__TASK OBJECTIVE__
What you return should be the complete data below, word for word, with no pictures in it.

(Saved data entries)
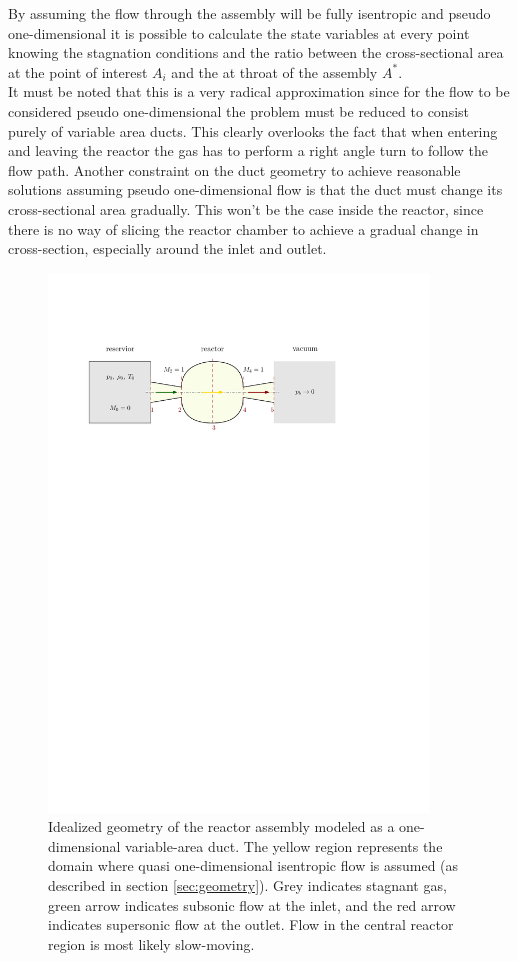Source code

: 	By assuming the flow through the assembly will be fully isentropic and pseudo one-dimensional it is possible to calculate the state variables at every point knowing the stagnation conditions and the ratio between the cross-sectional area at the point of interest $A_i$ and the at throat of the assembly $A^*$.\\
	It must be noted that this is a very radical approximation since for the flow to be  considered pseudo one-dimensional the problem must be reduced to consist purely of variable area ducts.
	This clearly overlooks the fact that when entering and leaving the reactor the gas has to perform a right angle turn to follow the flow path.
	Another constraint on the duct geometry to achieve reasonable solutions assuming pseudo one-dimensional flow is that the duct must change its cross-sectional area gradually.
	\cite{anderson2021modern}
	This won't be the case inside the reactor, since there is no way of slicing the reactor chamber to achieve a gradual change in cross-section, especially around the inlet and outlet.
	\begin{figure}[H]
	    \centering
	    \includegraphics[width=0.9\textwidth]{src/03_analytical-work/fig_1d-flow-geometry}
	    \caption{Idealized geometry of the reactor assembly modeled as a one-dimensional variable-area duct. The yellow region represents the domain where quasi one-dimensional isentropic flow is assumed (as described in section \ref{sec:geometry}). Grey indicates stagnant gas, green arrow indicates subsonic flow at the inlet, and the red arrow indicates supersonic flow at the outlet. Flow in the central reactor region is most likely slow-moving.}
	\end{figure}
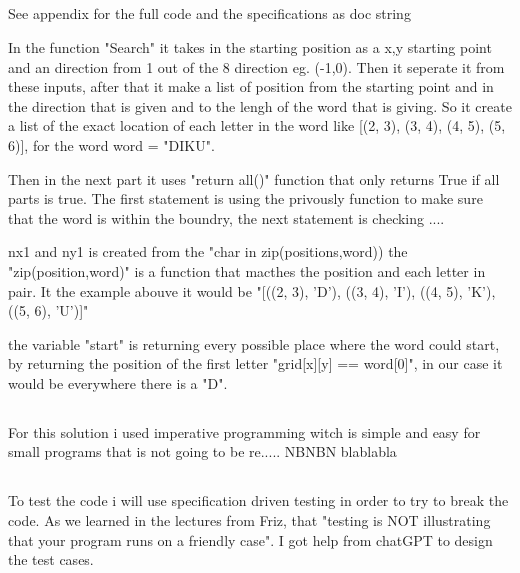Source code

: \documentclass{article}
\begin{document}
\subsection{}

See appendix for the full code and the specifications as doc string




In the function "Search" it takes in the starting position as a x,y starting point and an direction from 1 out of the 8 direction eg. (-1,0). Then it seperate it from these inputs, after that it make a list of position from the starting point and in the direction that is given and to the lengh of the word that is giving. So it create a list of the exact location of each letter in the word like [(2, 3), (3, 4), (4, 5), (5, 6)], for the word word = "DIKU".

Then in the next part it uses "return all()" function that only returns True if all parts is true. The first statement is using the privously function to make sure that the word is within the boundry, the next statement is checking ....

nx1 and ny1 is created from the "char in zip(positions,word)) the "zip(position,word)" is a function that macthes the position and each letter in pair. It the example abouve it would be "[((2, 3), 'D'), ((3, 4), 'I'), ((4, 5), 'K'), ((5, 6), 'U')]"


the variable "start" is returning every possible place where the word could start, by returning the position of the first letter "grid[x][y] == word[0]", in our case it would be everywhere there is a "D".




\subsection{}


For this solution i used imperative programming witch is simple and easy for small programs that is not going to be re..... NBNBN blablabla




\subsection{}




To test the code i will use specification driven testing in order to try to break the code. As we learned in the lectures from Friz, that "testing is NOT illustrating that your program runs on a friendly case". I got help from chatGPT to design the test cases.
\end{document}
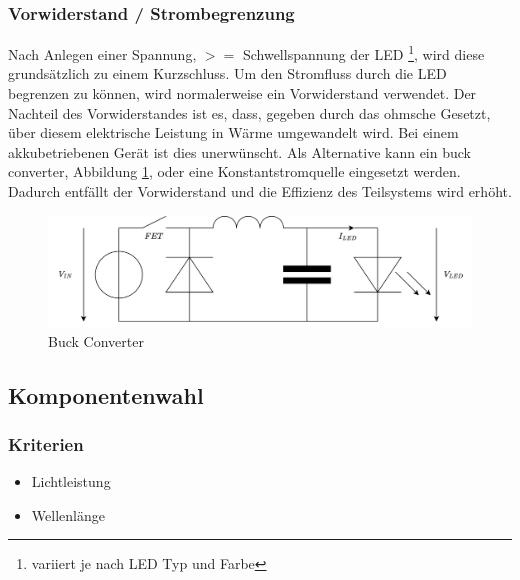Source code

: \documentclass[12pt]{article}
\begin{document}
	\subsubsection*{Vorwiderstand / Strombegrenzung} \label{Vorwiderstand}
	Nach Anlegen einer Spannung, $>=$ Schwellspannung der LED \footnote{variiert je nach LED Typ und Farbe}, wird diese grundsätzlich zu einem Kurzschluss. Um den Stromfluss durch die LED begrenzen zu können, wird normalerweise ein Vorwiderstand verwendet. Der Nachteil des Vorwiderstandes ist es, dass, gegeben durch das ohmsche Gesetzt, über diesem elektrische Leistung in Wärme umgewandelt wird. Bei einem akkubetriebenen Gerät ist dies unerwünscht. Als Alternative kann ein buck converter, Abbildung \ref{fig:batbuck-converter}, oder eine Konstantstromquelle eingesetzt werden. Dadurch entfällt der Vorwiderstand und die Effizienz des Teilsystems wird erhöht.
	\begin{figure}[H]
		\centering
		\includegraphics[width=1\linewidth]{images/BAT_Buck-Converter}
		\caption{Buck Converter}
		\label{fig:batbuck-converter}
	\end{figure}
	
	\subsection{Komponentenwahl}
	\subsubsection{Kriterien}
	\begin{itemize}
		\item Lichtleistung 
		\item Wellenlänge
	\end{itemize}
\end{document}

__ANSWER BELOW__
Source code

: 	By assuming the flow through the assembly will be fully isentropic and pseudo one-dimensional it is possible to calculate the state variables at every point knowing the stagnation conditions and the ratio between the cross-sectional area at the point of interest $A_i$ and the at throat of the assembly $A^*$.\\
	It must be noted that this is a very radical approximation since for the flow to be  considered pseudo one-dimensional the problem must be reduced to consist purely of variable area ducts.
	This clearly overlooks the fact that when entering and leaving the reactor the gas has to perform a right angle turn to follow the flow path.
	Another constraint on the duct geometry to achieve reasonable solutions assuming pseudo one-dimensional flow is that the duct must change its cross-sectional area gradually.
	\cite{anderson2021modern}
	This won't be the case inside the reactor, since there is no way of slicing the reactor chamber to achieve a gradual change in cross-section, especially around the inlet and outlet.
	\begin{figure}[H]
	    \centering
	    \includegraphics[width=0.9\textwidth]{src/03_analytical-work/fig_1d-flow-geometry}
	    \caption{Idealized geometry of the reactor assembly modeled as a one-dimensional variable-area duct. The yellow region represents the domain where quasi one-dimensional isentropic flow is assumed (as described in section \ref{sec:geometry}). Grey indicates stagnant gas, green arrow indicates subsonic flow at the inlet, and the red arrow indicates supersonic flow at the outlet. Flow in the central reactor region is most likely slow-moving.}
	\end{figure}
Source code

: \documentclass{article}
\begin{document}
\subsection{}

See appendix for the full code and the specifications as doc string




In the function "Search" it takes in the starting position as a x,y starting point and an direction from 1 out of the 8 direction eg. (-1,0). Then it seperate it from these inputs, after that it make a list of position from the starting point and in the direction that is given and to the lengh of the word that is giving. So it create a list of the exact location of each letter in the word like [(2, 3), (3, 4), (4, 5), (5, 6)], for the word word = "DIKU".

Then in the next part it uses "return all()" function that only returns True if all parts is true. The first statement is using the privously function to make sure that the word is within the boundry, the next statement is checking ....

nx1 and ny1 is created from the "char in zip(positions,word)) the "zip(position,word)" is a function that macthes the position and each letter in pair. It the example abouve it would be "[((2, 3), 'D'), ((3, 4), 'I'), ((4, 5), 'K'), ((5, 6), 'U')]"


the variable "start" is returning every possible place where the word could start, by returning the position of the first letter "grid[x][y] == word[0]", in our case it would be everywhere there is a "D".




\subsection{}


For this solution i used imperative programming witch is simple and easy for small programs that is not going to be re..... NBNBN blablabla




\subsection{}




To test the code i will use specification driven testing in order to try to break the code. As we learned in the lectures from Friz, that "testing is NOT illustrating that your program runs on a friendly case". I got help from chatGPT to design the test cases.
\end{document}
Source code

: \documentclass[12pt]{article}
\begin{document}
	\subsubsection*{Vorwiderstand / Strombegrenzung} \label{Vorwiderstand}
	Nach Anlegen einer Spannung, $>=$ Schwellspannung der LED \footnote{variiert je nach LED Typ und Farbe}, wird diese grundsätzlich zu einem Kurzschluss. Um den Stromfluss durch die LED begrenzen zu können, wird normalerweise ein Vorwiderstand verwendet. Der Nachteil des Vorwiderstandes ist es, dass, gegeben durch das ohmsche Gesetzt, über diesem elektrische Leistung in Wärme umgewandelt wird. Bei einem akkubetriebenen Gerät ist dies unerwünscht. Als Alternative kann ein buck converter, Abbildung \ref{fig:batbuck-converter}, oder eine Konstantstromquelle eingesetzt werden. Dadurch entfällt der Vorwiderstand und die Effizienz des Teilsystems wird erhöht.
	\begin{figure}[H]
		\centering
		\includegraphics[width=1\linewidth]{images/BAT_Buck-Converter}
		\caption{Buck Converter}
		\label{fig:batbuck-converter}
	\end{figure}
	
	\subsection{Komponentenwahl}
	\subsubsection{Kriterien}
	\begin{itemize}
		\item Lichtleistung 
		\item Wellenlänge
	\end{itemize}
\end{document}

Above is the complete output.